“Eating healthy is too expensive!”
I hear it all the time. “I would love to eat healthy, but it’s just too expensive.” I beg to differ! While eating healthy certainly costs more than the dollar menu at a fast food restaurant, there are ways that you can keep your costs down and still eat fresh, wholesome foods.
If you want to save money and eat healthy, you’ll want to focus your diet on whole, unprocessed foods, bulk grains and legumes, and simple, in-season and reasonably priced produce. And yes, you can do this on a budget!
Here are some easy tips to help you save money while eating healthy:
1. Before you shop, make a list, and stick to it! Shop weekly and cut out coupons. Avoid coupons for processed foods.
2. Don’t shop on an empty stomach! Eat a light meal or snack before heading out the door to fight off those impulse cravings to buy at the store.
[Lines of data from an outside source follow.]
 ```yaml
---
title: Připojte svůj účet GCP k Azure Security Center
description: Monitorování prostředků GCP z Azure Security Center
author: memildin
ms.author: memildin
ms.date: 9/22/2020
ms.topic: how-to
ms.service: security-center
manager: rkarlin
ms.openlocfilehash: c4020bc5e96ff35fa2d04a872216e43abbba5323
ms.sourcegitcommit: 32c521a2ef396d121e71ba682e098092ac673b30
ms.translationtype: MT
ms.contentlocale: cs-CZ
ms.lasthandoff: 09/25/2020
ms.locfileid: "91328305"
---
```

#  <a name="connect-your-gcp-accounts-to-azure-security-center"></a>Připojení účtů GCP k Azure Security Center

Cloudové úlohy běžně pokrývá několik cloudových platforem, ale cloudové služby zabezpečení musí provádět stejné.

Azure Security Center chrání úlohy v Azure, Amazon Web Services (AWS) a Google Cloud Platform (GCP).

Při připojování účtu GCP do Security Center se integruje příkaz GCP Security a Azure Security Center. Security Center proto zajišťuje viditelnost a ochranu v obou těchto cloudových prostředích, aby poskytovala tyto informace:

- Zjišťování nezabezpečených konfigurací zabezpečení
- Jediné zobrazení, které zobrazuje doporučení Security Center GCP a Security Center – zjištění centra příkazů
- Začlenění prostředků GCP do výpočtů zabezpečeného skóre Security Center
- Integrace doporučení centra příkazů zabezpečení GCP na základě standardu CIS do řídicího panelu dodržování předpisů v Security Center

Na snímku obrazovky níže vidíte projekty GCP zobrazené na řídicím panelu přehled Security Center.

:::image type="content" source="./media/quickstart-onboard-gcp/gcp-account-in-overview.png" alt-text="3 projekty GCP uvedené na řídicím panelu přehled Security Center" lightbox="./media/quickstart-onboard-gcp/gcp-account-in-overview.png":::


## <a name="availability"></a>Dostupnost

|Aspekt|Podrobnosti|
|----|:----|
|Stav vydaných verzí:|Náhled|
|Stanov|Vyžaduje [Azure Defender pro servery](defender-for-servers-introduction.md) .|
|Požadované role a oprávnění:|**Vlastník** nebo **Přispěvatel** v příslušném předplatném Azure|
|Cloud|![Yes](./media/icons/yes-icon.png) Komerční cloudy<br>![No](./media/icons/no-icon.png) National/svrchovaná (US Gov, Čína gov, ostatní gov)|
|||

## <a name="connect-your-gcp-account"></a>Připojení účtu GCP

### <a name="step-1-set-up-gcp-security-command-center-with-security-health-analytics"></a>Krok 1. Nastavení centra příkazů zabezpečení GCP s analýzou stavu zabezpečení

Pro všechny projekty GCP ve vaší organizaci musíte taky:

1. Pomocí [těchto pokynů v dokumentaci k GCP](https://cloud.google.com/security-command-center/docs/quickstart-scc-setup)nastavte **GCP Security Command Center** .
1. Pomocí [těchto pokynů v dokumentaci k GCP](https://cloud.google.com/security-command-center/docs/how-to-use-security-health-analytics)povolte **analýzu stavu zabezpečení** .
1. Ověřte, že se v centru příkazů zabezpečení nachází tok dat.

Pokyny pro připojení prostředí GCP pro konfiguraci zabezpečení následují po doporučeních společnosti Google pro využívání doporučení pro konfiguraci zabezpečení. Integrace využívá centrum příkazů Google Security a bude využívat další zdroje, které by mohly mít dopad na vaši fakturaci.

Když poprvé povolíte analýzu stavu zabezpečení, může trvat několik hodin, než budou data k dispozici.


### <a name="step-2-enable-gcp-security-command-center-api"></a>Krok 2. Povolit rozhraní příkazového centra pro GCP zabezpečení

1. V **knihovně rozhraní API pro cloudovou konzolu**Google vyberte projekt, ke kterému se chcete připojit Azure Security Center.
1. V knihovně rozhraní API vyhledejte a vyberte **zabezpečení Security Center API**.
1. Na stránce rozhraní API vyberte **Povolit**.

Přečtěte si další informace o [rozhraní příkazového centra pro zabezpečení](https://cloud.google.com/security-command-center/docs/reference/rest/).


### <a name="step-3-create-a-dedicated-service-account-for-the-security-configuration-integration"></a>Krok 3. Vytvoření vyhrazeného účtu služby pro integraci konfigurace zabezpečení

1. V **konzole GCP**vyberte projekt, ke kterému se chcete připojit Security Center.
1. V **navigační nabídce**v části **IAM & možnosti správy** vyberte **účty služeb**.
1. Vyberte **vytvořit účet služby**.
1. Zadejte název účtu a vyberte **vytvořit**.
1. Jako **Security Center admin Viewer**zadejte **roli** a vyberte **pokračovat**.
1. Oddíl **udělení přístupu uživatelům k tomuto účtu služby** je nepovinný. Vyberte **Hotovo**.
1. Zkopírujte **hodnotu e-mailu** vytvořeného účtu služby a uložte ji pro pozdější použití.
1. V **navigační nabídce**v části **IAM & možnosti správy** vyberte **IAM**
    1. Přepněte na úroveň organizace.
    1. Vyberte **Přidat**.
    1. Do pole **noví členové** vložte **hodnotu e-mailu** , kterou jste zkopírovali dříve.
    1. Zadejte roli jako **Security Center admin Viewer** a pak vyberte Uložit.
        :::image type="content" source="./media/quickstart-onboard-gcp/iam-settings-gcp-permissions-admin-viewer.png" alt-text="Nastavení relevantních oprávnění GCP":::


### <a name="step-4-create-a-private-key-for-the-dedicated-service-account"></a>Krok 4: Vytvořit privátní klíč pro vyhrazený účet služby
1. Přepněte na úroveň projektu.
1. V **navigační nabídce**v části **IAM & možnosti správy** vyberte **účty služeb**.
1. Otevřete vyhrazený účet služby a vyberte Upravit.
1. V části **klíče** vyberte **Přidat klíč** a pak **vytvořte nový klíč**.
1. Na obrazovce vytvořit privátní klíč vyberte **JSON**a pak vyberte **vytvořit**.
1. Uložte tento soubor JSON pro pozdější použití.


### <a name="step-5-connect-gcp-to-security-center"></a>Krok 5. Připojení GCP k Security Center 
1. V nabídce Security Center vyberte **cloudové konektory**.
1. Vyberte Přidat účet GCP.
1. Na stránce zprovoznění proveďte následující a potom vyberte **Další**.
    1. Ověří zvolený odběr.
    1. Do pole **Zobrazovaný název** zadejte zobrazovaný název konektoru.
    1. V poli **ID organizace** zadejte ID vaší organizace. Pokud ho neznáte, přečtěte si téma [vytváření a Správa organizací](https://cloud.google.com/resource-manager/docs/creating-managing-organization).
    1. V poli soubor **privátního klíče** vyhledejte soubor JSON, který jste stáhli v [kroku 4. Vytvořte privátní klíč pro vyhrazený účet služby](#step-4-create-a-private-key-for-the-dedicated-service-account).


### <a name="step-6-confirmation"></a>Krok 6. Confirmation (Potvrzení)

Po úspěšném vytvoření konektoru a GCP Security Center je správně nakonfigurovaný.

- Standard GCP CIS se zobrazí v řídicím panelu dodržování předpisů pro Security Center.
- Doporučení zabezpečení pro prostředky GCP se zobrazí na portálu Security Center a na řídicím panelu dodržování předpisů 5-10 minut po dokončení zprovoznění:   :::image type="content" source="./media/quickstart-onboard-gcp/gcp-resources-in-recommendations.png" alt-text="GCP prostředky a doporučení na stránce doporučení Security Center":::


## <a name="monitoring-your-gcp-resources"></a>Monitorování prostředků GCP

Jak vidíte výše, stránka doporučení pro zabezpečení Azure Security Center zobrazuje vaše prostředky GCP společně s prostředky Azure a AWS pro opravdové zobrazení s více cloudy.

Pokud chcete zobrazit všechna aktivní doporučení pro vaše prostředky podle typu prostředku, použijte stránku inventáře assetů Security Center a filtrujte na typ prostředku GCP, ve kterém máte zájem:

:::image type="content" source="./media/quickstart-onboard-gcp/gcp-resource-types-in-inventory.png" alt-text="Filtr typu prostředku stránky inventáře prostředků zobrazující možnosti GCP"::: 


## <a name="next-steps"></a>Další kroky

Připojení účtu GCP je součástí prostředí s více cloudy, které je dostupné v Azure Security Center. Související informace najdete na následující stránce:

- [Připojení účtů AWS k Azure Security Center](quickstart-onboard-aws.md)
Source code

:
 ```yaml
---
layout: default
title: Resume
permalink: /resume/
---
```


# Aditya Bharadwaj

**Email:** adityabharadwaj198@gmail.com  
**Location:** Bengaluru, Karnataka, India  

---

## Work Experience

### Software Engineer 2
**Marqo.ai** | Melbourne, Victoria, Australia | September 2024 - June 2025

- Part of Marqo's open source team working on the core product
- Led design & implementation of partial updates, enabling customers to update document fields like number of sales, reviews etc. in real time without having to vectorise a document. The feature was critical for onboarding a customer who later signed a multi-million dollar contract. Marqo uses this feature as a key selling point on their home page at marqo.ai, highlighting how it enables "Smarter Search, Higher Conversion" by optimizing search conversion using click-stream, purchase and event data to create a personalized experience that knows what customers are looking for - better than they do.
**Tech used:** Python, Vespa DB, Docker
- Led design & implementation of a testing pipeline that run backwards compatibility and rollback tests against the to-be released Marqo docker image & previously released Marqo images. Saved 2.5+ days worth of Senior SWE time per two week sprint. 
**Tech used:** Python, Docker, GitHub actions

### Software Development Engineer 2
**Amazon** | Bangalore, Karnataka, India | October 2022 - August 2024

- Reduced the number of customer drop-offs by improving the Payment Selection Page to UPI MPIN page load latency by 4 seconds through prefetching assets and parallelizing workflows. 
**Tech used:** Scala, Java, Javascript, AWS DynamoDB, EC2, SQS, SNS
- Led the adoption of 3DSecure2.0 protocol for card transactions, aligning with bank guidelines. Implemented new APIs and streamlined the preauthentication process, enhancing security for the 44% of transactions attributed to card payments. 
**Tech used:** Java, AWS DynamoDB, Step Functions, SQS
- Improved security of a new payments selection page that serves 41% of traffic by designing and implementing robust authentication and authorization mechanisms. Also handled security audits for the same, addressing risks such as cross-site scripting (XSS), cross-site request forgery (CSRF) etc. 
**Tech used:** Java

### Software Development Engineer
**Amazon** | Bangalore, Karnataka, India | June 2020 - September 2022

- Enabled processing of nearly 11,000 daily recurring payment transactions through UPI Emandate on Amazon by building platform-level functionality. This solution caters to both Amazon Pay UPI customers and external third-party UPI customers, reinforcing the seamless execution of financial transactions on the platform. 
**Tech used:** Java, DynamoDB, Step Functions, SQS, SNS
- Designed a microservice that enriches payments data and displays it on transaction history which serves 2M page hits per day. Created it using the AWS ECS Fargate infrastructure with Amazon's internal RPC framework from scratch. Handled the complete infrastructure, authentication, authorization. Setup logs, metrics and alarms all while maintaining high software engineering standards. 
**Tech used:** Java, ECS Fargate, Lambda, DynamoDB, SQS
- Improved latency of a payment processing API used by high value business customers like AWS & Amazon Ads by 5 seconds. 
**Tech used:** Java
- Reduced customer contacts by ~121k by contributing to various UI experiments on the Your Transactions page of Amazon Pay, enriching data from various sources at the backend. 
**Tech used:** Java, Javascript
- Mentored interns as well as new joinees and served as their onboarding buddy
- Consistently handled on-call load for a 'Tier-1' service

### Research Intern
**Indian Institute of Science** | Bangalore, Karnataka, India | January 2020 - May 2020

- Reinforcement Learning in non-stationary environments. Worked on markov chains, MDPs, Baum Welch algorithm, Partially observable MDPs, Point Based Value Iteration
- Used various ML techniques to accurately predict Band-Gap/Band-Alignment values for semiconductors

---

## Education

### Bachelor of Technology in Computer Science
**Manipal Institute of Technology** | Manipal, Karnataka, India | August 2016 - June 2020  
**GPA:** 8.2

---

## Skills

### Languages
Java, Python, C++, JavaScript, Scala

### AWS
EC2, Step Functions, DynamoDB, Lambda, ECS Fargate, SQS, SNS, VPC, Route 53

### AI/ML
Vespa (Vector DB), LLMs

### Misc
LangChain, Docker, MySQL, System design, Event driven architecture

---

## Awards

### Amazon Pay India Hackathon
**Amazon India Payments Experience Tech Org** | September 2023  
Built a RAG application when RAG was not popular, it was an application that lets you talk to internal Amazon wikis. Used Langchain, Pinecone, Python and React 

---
3. Shop the perimeter of the store. This will help you avoid the processed, pre-packaged foods. We often think that these foods are cheaper because of the convenience they offer, but in reality these foods cost more. If a food has been processed, transported, advertised, or packaged, it will contain extra costs which get passed on to you. The long term costs of eating a diet high in processed foods far out weigh the convenience. Remember “an apple a day, keeps the doctor away!” These convenience foods may save us time, but they certainly do not save us money!
4. Look for sales on fresh fruits and vegetables, but don’t buy more than you will eat in a week. The winter poses a challenge when balancing nutrient intake and cost. Bananas, apples, and pears are all good choices. Frozen fruits and vegetables are also good choices. Skip ones packed in sauces. And look for low-salt options. The ingredient list should only list the vegetable. Try freezing your own berries during the summer, when prices are low.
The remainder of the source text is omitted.